• **DATASET CONTENT**:
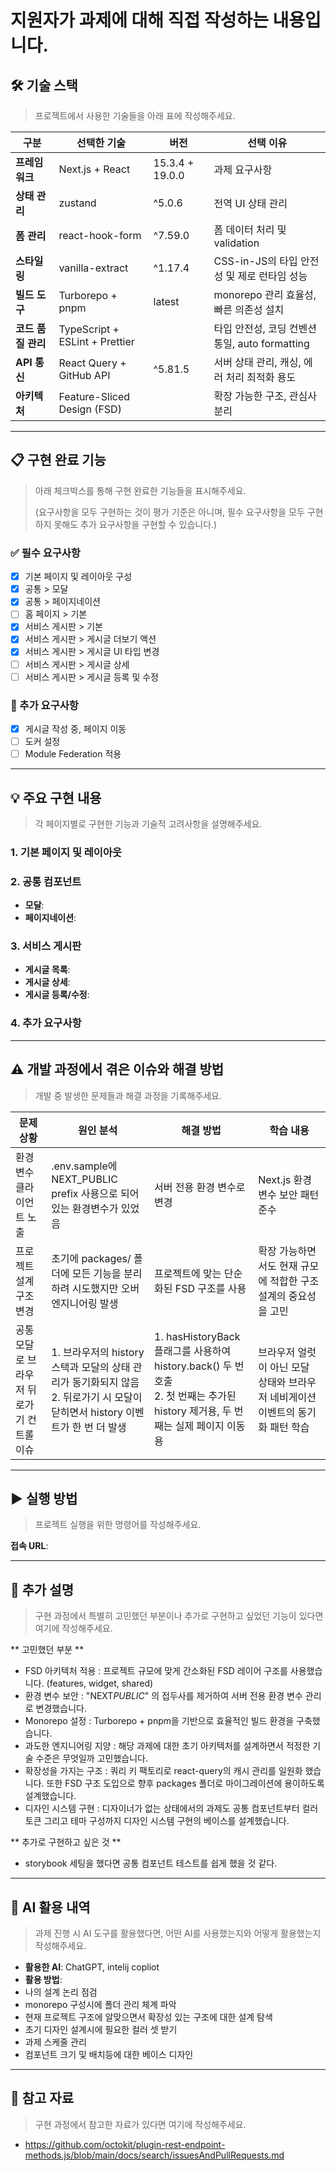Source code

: # 지원자가 과제에 대해 직접 작성하는 내용입니다.

## 🛠 기술 스택

> 프로젝트에서 사용한 기술들을 아래 표에 작성해주세요.

| 구분               | 선택한 기술                    | 버전            | 선택 이유                                      |
| ------------------ | ------------------------------ | --------------- | ---------------------------------------------- |
| **프레임워크**     | Next.js + React                | 15.3.4 + 19.0.0 | 과제 요구사항                                  |
| **상태 관리**      | zustand                        | ^5.0.6          | 전역 UI 상태 관리                              |
| **폼 관리**        | react-hook-form                | ^7.59.0         | 폼 데이터 처리 및 validation                   |
| **스타일링**       | vanilla-extract                | ^1.17.4         | CSS-in-JS의 타입 안전성 및 제로 런타임 성능    |
| **빌드 도구**      | Turborepo + pnpm               | latest          | monorepo 관리 효율성, 빠른 의존성 설치         |
| **코드 품질 관리** | TypeScript + ESLint + Prettier |                 | 타입 안전성, 코딩 컨벤션 통일, auto formatting |
| **API 통신**       | React Query + GitHub API       | ^5.81.5         | 서버 상태 관리, 캐싱, 에러 처리 최적화 용도    |
| **아키텍처**       | Feature-Sliced Design (FSD)    |                 | 확장 가능한 구조, 관심사 분리                  |

---

## 📋 구현 완료 기능

> 아래 체크박스를 통해 구현 완료한 기능들을 표시해주세요.
>
> (요구사항을 모두 구현하는 것이 평가 기준은 아니며, 필수 요구사항을 모두 구현하지 못해도 추가 요구사항을 구현할 수 있습니다.)

### ✅ 필수 요구사항

- [x] 기본 페이지 및 레이아웃 구성
- [x] 공통 > 모달
- [x] 공통 > 페이지네이션
- [ ] 홈 페이지 > 기본
- [x] 서비스 게시판 > 기본
- [x] 서비스 게시판 > 게시글 더보기 액션
- [x] 서비스 게시판 > 게시글 UI 타입 변경
- [ ] 서비스 게시판 > 게시글 상세
- [ ] 서비스 게시판 > 게시글 등록 및 수정

### 🎯 추가 요구사항

- [x] 게시글 작성 중, 페이지 이동
- [ ] 도커 설정
- [ ] Module Federation 적용

---

## 💡 주요 구현 내용

> 각 페이지별로 구현한 기능과 기술적 고려사항을 설명해주세요.

### 1. 기본 페이지 및 레이아웃

### 2. 공통 컴포넌트

- **모달**:
- **페이지네이션**:

### 3. 서비스 게시판

- **게시글 목록**:
- **게시글 상세**:
- **게시글 등록/수정**:

### 4. 추가 요구사항

---

## ⚠️ 개발 과정에서 겪은 이슈와 해결 방법

> 개발 중 발생한 문제들과 해결 과정을 기록해주세요.

| 문제 상황                                 | 원인 분석                                                                                                                        | 해결 방법                                                                                                                         | 학습 내용                                                                      |
| ----------------------------------------- | -------------------------------------------------------------------------------------------------------------------------------- | --------------------------------------------------------------------------------------------------------------------------------- | ------------------------------------------------------------------------------ |
| 환경 변수 클라이언트 노출                 | .env.sample에 NEXT_PUBLIC prefix 사용으로 되어 있는 환경변수가 있었음                                                            | 서버 전용 환경 변수로 변경                                                                                                        | Next.js 환경 변수 보안 패턴 준수                                               |
| 프로젝트 설계 구조 변경                   | 초기에 packages/ 폴더에 모든 기능을 분리하려 시도했지만 오버엔지니어링 발생                                                      | 프로젝트에 맞는 단순화된 FSD 구조를 사용                                                                                          | 확장 가능하면서도 현재 규모에 적합한 구조 설계의 중요성을 고민                 |
| 공통 모달로 브라우저 뒤로가기 컨트롤 이슈 | 1. 브라우저의 history 스택과 모달의 상태 관리가 동기화되지 않음<br>2. 뒤로가기 시 모달이 닫히면서 history 이벤트가 한 번 더 발생 | 1. hasHistoryBack 플래그를 사용하여 history.back() 두 번 호출<br>2. 첫 번째는 추가된 history 제거용, 두 번째는 실제 페이지 이동용 | 브라우저 얼럿이 아닌 모달 상태와 브라우저 네비게이션 이벤트의 동기화 패턴 학습 |

---

## ▶ 실행 방법

> 프로젝트 실행을 위한 명령어를 작성해주세요.

**접속 URL**:

---

## 📝 추가 설명

> 구현 과정에서 특별히 고민했던 부분이나 추가로 구현하고 싶었던 기능이 있다면 여기에 작성해주세요.

** 고민했던 부분 **

- FSD 아키텍처 적용 : 프로젝트 규모에 맞게 간소화된 FSD 레이어 구조를 사용했습니다. (features, widget, shared)
- 환경 변수 보안 : "NEXT*PUBLIC*" 의 접두사를 제거하여 서버 전용 환경 변수 관리로 변경했습니다.
- Monorepo 설정 : Turborepo + pnpm을 기반으로 효율적인 빌드 환경을 구축했습니다.
- 과도한 엔지니어링 지양 : 해당 과제에 대한 초기 아키텍처를 설계하면서 적정한 기술 수준은 무엇일까 고민했습니다.
- 확장성을 가지는 구조 : 쿼리 키 팩토리로 react-query의 캐시 관리를 일원화 했습니다. 또한 FSD 구조 도입으로 향후 packages 폴더로 마이그레이션에 용이하도록 설계했습니다.
- 디자인 시스템 구현 : 디자이너가 없는 상태에서의 과제도 공통 컴포넌트부터 컬러 토큰 그리고 테마 구성까지 디자인 시스템 구현의 베이스를 설계했습니다.

** 추가로 구현하고 싶은 것 **

- storybook 세팅을 했다면 공통 컴포넌트 테스트를 쉽게 했을 것 같다.

---

## 🤖 AI 활용 내역

> 과제 진행 시 AI 도구를 활용했다면, 어떤 AI를 사용했는지와 어떻게 활용했는지 작성해주세요.

- **활용한 AI**:
  ChatGPT, intelij copliot
- **활용 방법**:
- 나의 설계 논리 점검
- monorepo 구성시에 폴더 관리 체계 파악
- 현재 프로젝트 구조에 알맞으면서 확장성 있는 구조에 대한 설계 탐색
- 초기 디자인 설계시에 필요한 컬러 셋 받기
- 과제 스케줄 관리
- 컴포넌트 크기 및 배치등에 대한 베이스 디자인

---

## 🔗 참고 자료

> 구현 과정에서 참고한 자료가 있다면 여기에 작성해주세요.

- https://github.com/octokit/plugin-rest-endpoint-methods.js/blob/main/docs/search/issuesAndPullRequests.md
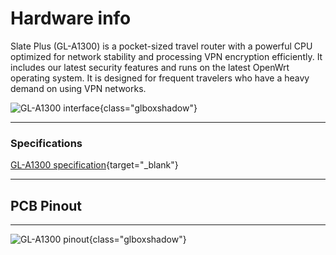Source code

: # Hardware info

Slate Plus (GL-A1300) is a pocket-sized travel router with a powerful CPU optimized for network stability and processing VPN encryption efficiently. It includes our latest security features and runs on the latest OpenWrt operating system. It is designed for frequent travelers who have a heavy demand on using VPN networks.

![GL-A1300 interface](https://static.gl-inet.com/docs/en/4/user_guide/gl-a1300/hardware_info/gl-a1300_interface.jpg){class="glboxshadow"}

---

### Specifications

[GL-A1300 specification](https://www.gl-inet.com/products/gl-a1300/#specs){target="_blank"}

---

## PCB Pinout

---

![GL-A1300 pinout](https://static.gl-inet.com/docs/en/4/user_guide/gl-a1300/hardware_info/gl-a1300_pinout.jpg){class="glboxshadow"}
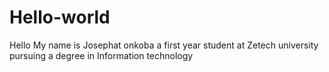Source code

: # Hello-world

Hello
My name is Josephat onkoba a first year student at Zetech university pursuing a degree in Information technology
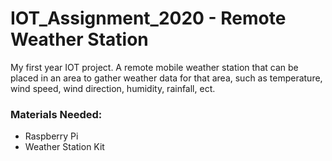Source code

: # IOT_Assignment_2020 - Remote Weather Station
My first year IOT project. A remote mobile weather station that can be placed in an area to gather weather data for that area, such as temperature, wind speed, wind direction, humidity, rainfall, ect.

### Materials Needed:
- Raspberry Pi
- Weather Station Kit
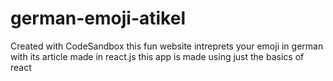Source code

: # german-emoji-atikel
Created with CodeSandbox
this fun website intreprets your emoji in german with its article 
made in react.js this app is made using just the basics of react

• **WORK INSTRUCTIONS**: Exact copy, no pictures: reproduce every record above.

• **WORKED SOLUTION**:
Source code

: # 지원자가 과제에 대해 직접 작성하는 내용입니다.

## 🛠 기술 스택

> 프로젝트에서 사용한 기술들을 아래 표에 작성해주세요.

| 구분               | 선택한 기술                    | 버전            | 선택 이유                                      |
| ------------------ | ------------------------------ | --------------- | ---------------------------------------------- |
| **프레임워크**     | Next.js + React                | 15.3.4 + 19.0.0 | 과제 요구사항                                  |
| **상태 관리**      | zustand                        | ^5.0.6          | 전역 UI 상태 관리                              |
| **폼 관리**        | react-hook-form                | ^7.59.0         | 폼 데이터 처리 및 validation                   |
| **스타일링**       | vanilla-extract                | ^1.17.4         | CSS-in-JS의 타입 안전성 및 제로 런타임 성능    |
| **빌드 도구**      | Turborepo + pnpm               | latest          | monorepo 관리 효율성, 빠른 의존성 설치         |
| **코드 품질 관리** | TypeScript + ESLint + Prettier |                 | 타입 안전성, 코딩 컨벤션 통일, auto formatting |
| **API 통신**       | React Query + GitHub API       | ^5.81.5         | 서버 상태 관리, 캐싱, 에러 처리 최적화 용도    |
| **아키텍처**       | Feature-Sliced Design (FSD)    |                 | 확장 가능한 구조, 관심사 분리                  |

---

## 📋 구현 완료 기능

> 아래 체크박스를 통해 구현 완료한 기능들을 표시해주세요.
>
> (요구사항을 모두 구현하는 것이 평가 기준은 아니며, 필수 요구사항을 모두 구현하지 못해도 추가 요구사항을 구현할 수 있습니다.)

### ✅ 필수 요구사항

- [x] 기본 페이지 및 레이아웃 구성
- [x] 공통 > 모달
- [x] 공통 > 페이지네이션
- [ ] 홈 페이지 > 기본
- [x] 서비스 게시판 > 기본
- [x] 서비스 게시판 > 게시글 더보기 액션
- [x] 서비스 게시판 > 게시글 UI 타입 변경
- [ ] 서비스 게시판 > 게시글 상세
- [ ] 서비스 게시판 > 게시글 등록 및 수정

### 🎯 추가 요구사항

- [x] 게시글 작성 중, 페이지 이동
- [ ] 도커 설정
- [ ] Module Federation 적용

---

## 💡 주요 구현 내용

> 각 페이지별로 구현한 기능과 기술적 고려사항을 설명해주세요.

### 1. 기본 페이지 및 레이아웃

### 2. 공통 컴포넌트

- **모달**:
- **페이지네이션**:

### 3. 서비스 게시판

- **게시글 목록**:
- **게시글 상세**:
- **게시글 등록/수정**:

### 4. 추가 요구사항

---

## ⚠️ 개발 과정에서 겪은 이슈와 해결 방법

> 개발 중 발생한 문제들과 해결 과정을 기록해주세요.

| 문제 상황                                 | 원인 분석                                                                                                                        | 해결 방법                                                                                                                         | 학습 내용                                                                      |
| ----------------------------------------- | -------------------------------------------------------------------------------------------------------------------------------- | --------------------------------------------------------------------------------------------------------------------------------- | ------------------------------------------------------------------------------ |
| 환경 변수 클라이언트 노출                 | .env.sample에 NEXT_PUBLIC prefix 사용으로 되어 있는 환경변수가 있었음                                                            | 서버 전용 환경 변수로 변경                                                                                                        | Next.js 환경 변수 보안 패턴 준수                                               |
| 프로젝트 설계 구조 변경                   | 초기에 packages/ 폴더에 모든 기능을 분리하려 시도했지만 오버엔지니어링 발생                                                      | 프로젝트에 맞는 단순화된 FSD 구조를 사용                                                                                          | 확장 가능하면서도 현재 규모에 적합한 구조 설계의 중요성을 고민                 |
| 공통 모달로 브라우저 뒤로가기 컨트롤 이슈 | 1. 브라우저의 history 스택과 모달의 상태 관리가 동기화되지 않음<br>2. 뒤로가기 시 모달이 닫히면서 history 이벤트가 한 번 더 발생 | 1. hasHistoryBack 플래그를 사용하여 history.back() 두 번 호출<br>2. 첫 번째는 추가된 history 제거용, 두 번째는 실제 페이지 이동용 | 브라우저 얼럿이 아닌 모달 상태와 브라우저 네비게이션 이벤트의 동기화 패턴 학습 |

---

## ▶ 실행 방법

> 프로젝트 실행을 위한 명령어를 작성해주세요.

**접속 URL**:

---

## 📝 추가 설명

> 구현 과정에서 특별히 고민했던 부분이나 추가로 구현하고 싶었던 기능이 있다면 여기에 작성해주세요.

** 고민했던 부분 **

- FSD 아키텍처 적용 : 프로젝트 규모에 맞게 간소화된 FSD 레이어 구조를 사용했습니다. (features, widget, shared)
- 환경 변수 보안 : "NEXT*PUBLIC*" 의 접두사를 제거하여 서버 전용 환경 변수 관리로 변경했습니다.
- Monorepo 설정 : Turborepo + pnpm을 기반으로 효율적인 빌드 환경을 구축했습니다.
- 과도한 엔지니어링 지양 : 해당 과제에 대한 초기 아키텍처를 설계하면서 적정한 기술 수준은 무엇일까 고민했습니다.
- 확장성을 가지는 구조 : 쿼리 키 팩토리로 react-query의 캐시 관리를 일원화 했습니다. 또한 FSD 구조 도입으로 향후 packages 폴더로 마이그레이션에 용이하도록 설계했습니다.
- 디자인 시스템 구현 : 디자이너가 없는 상태에서의 과제도 공통 컴포넌트부터 컬러 토큰 그리고 테마 구성까지 디자인 시스템 구현의 베이스를 설계했습니다.

** 추가로 구현하고 싶은 것 **

- storybook 세팅을 했다면 공통 컴포넌트 테스트를 쉽게 했을 것 같다.

---

## 🤖 AI 활용 내역

> 과제 진행 시 AI 도구를 활용했다면, 어떤 AI를 사용했는지와 어떻게 활용했는지 작성해주세요.

- **활용한 AI**:
  ChatGPT, intelij copliot
- **활용 방법**:
- 나의 설계 논리 점검
- monorepo 구성시에 폴더 관리 체계 파악
- 현재 프로젝트 구조에 알맞으면서 확장성 있는 구조에 대한 설계 탐색
- 초기 디자인 설계시에 필요한 컬러 셋 받기
- 과제 스케줄 관리
- 컴포넌트 크기 및 배치등에 대한 베이스 디자인

---

## 🔗 참고 자료

> 구현 과정에서 참고한 자료가 있다면 여기에 작성해주세요.

- https://github.com/octokit/plugin-rest-endpoint-methods.js/blob/main/docs/search/issuesAndPullRequests.md
Source code

: # Hardware info

Slate Plus (GL-A1300) is a pocket-sized travel router with a powerful CPU optimized for network stability and processing VPN encryption efficiently. It includes our latest security features and runs on the latest OpenWrt operating system. It is designed for frequent travelers who have a heavy demand on using VPN networks.

![GL-A1300 interface](https://static.gl-inet.com/docs/en/4/user_guide/gl-a1300/hardware_info/gl-a1300_interface.jpg){class="glboxshadow"}

---

### Specifications

[GL-A1300 specification](https://www.gl-inet.com/products/gl-a1300/#specs){target="_blank"}

---

## PCB Pinout

---

![GL-A1300 pinout](https://static.gl-inet.com/docs/en/4/user_guide/gl-a1300/hardware_info/gl-a1300_pinout.jpg){class="glboxshadow"}
Source code

: # Hello-world

Hello
My name is Josephat onkoba a first year student at Zetech university pursuing a degree in Information technology
Source code

: # IOT_Assignment_2020 - Remote Weather Station
My first year IOT project. A remote mobile weather station that can be placed in an area to gather weather data for that area, such as temperature, wind speed, wind direction, humidity, rainfall, ect.

### Materials Needed:
- Raspberry Pi
- Weather Station Kit
Source code

: # german-emoji-atikel
Created with CodeSandbox
this fun website intreprets your emoji in german with its article 
made in react.js this app is made using just the basics of react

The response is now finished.